(Stored records)
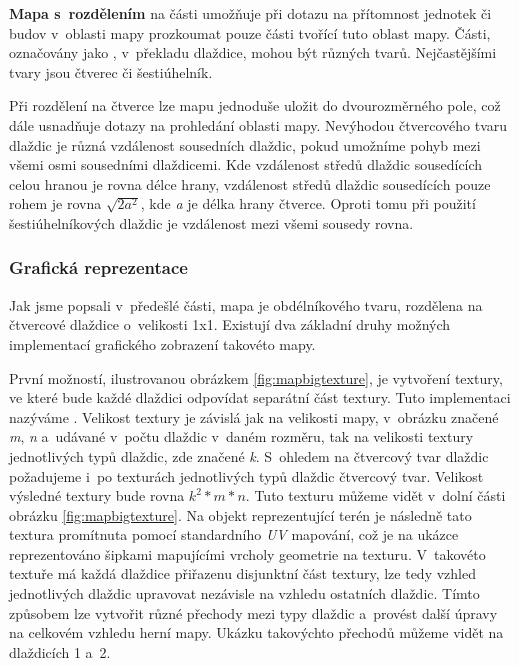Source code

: \textbf{Mapa s~rozdělením} na části umožňuje při dotazu na přítomnost jednotek či budov v~oblasti mapy prozkoumat pouze části tvořící tuto oblast mapy. Části, označovány jako \textit{ }, v~překladu dlaždice, mohou být různých tvarů. Nejčastějšími tvary jsou čtverec či šestiúhelník. 

Při rozdělení na čtverce lze mapu jednoduše uložit do dvourozměrného pole, což dále usnadňuje dotazy na prohledání oblasti mapy. Nevýhodou čtvercového tvaru dlaždic je různá vzdálenost sousedních dlaždic, pokud umožníme pohyb mezi všemi osmi sousedními dlaždicemi. Kde vzdálenost středů dlaždic sousedících celou hranou je rovna délce hrany, vzdálenost středů dlaždic sousedících pouze rohem je rovna \(\sqrt{2a^2}\), kde \textit{a} je délka hrany čtverce. Oproti tomu při použití šestiúhelníkových dlaždic je vzdálenost mezi všemi sousedy rovna. 

\subsubsection{Grafická reprezentace} 
\label{sec:mapgraphicsanalaysis}
Jak jsme popsali v~předešlé části, mapa je obdélníkového tvaru, rozdělena na čtvercové dlaždice o~velikosti 1x1. Existují dva základní druhy možných implementací grafického zobrazení takovéto mapy.

První možností, ilustrovanou obrázkem \ref{fig:mapbigtexture}, je vytvoření textury, ve které bude každé dlaždici odpovídat separátní část textury. Tuto implementaci nazýváme . Velikost textury je závislá jak na velikosti mapy, v~obrázku značené \textit{m}, \textit{n} a~udávané v~počtu dlaždic v~daném rozměru, tak na velikosti textury jednotlivých typů dlaždic, zde značené \textit{k}. S~ohledem na čtvercový tvar dlaždic požadujeme i~po texturách jednotlivých typů dlaždic čtvercový tvar. Velikost výsledné textury bude rovna \(k^2 * m * n\). Tuto texturu můžeme vidět v~dolní části obrázku \ref{fig:mapbigtexture}. Na objekt reprezentující terén je následně tato textura promítnuta pomocí standardního \textit{UV} mapování, což je na ukázce reprezentováno šipkami mapujícími vrcholy geometrie na texturu. V~takovéto textuře má každá dlaždice přiřazenu disjunktní část textury, lze tedy vzhled jednotlivých dlaždic upravovat nezávisle na vzhledu ostatních dlaždic. Tímto způsobem lze vytvořit různé přechody mezi typy dlaždic a~provést další úpravy na celkovém vzhledu herní mapy. Ukázku takovýchto přechodů můžeme vidět na dlaždicích 1 a~2.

Directions
Leave out the images and transcribe all the records exactly.

Response to this task
Source code

: \textbf{Mapa s~rozdělením} na části umožňuje při dotazu na přítomnost jednotek či budov v~oblasti mapy prozkoumat pouze části tvořící tuto oblast mapy. Části, označovány jako \textit{ }, v~překladu dlaždice, mohou být různých tvarů. Nejčastějšími tvary jsou čtverec či šestiúhelník. 

Při rozdělení na čtverce lze mapu jednoduše uložit do dvourozměrného pole, což dále usnadňuje dotazy na prohledání oblasti mapy. Nevýhodou čtvercového tvaru dlaždic je různá vzdálenost sousedních dlaždic, pokud umožníme pohyb mezi všemi osmi sousedními dlaždicemi. Kde vzdálenost středů dlaždic sousedících celou hranou je rovna délce hrany, vzdálenost středů dlaždic sousedících pouze rohem je rovna \(\sqrt{2a^2}\), kde \textit{a} je délka hrany čtverce. Oproti tomu při použití šestiúhelníkových dlaždic je vzdálenost mezi všemi sousedy rovna. 

\subsubsection{Grafická reprezentace} 
\label{sec:mapgraphicsanalaysis}
Jak jsme popsali v~předešlé části, mapa je obdélníkového tvaru, rozdělena na čtvercové dlaždice o~velikosti 1x1. Existují dva základní druhy možných implementací grafického zobrazení takovéto mapy.

První možností, ilustrovanou obrázkem \ref{fig:mapbigtexture}, je vytvoření textury, ve které bude každé dlaždici odpovídat separátní část textury. Tuto implementaci nazýváme . Velikost textury je závislá jak na velikosti mapy, v~obrázku značené \textit{m}, \textit{n} a~udávané v~počtu dlaždic v~daném rozměru, tak na velikosti textury jednotlivých typů dlaždic, zde značené \textit{k}. S~ohledem na čtvercový tvar dlaždic požadujeme i~po texturách jednotlivých typů dlaždic čtvercový tvar. Velikost výsledné textury bude rovna \(k^2 * m * n\). Tuto texturu můžeme vidět v~dolní části obrázku \ref{fig:mapbigtexture}. Na objekt reprezentující terén je následně tato textura promítnuta pomocí standardního \textit{UV} mapování, což je na ukázce reprezentováno šipkami mapujícími vrcholy geometrie na texturu. V~takovéto textuře má každá dlaždice přiřazenu disjunktní část textury, lze tedy vzhled jednotlivých dlaždic upravovat nezávisle na vzhledu ostatních dlaždic. Tímto způsobem lze vytvořit různé přechody mezi typy dlaždic a~provést další úpravy na celkovém vzhledu herní mapy. Ukázku takovýchto přechodů můžeme vidět na dlaždicích 1 a~2.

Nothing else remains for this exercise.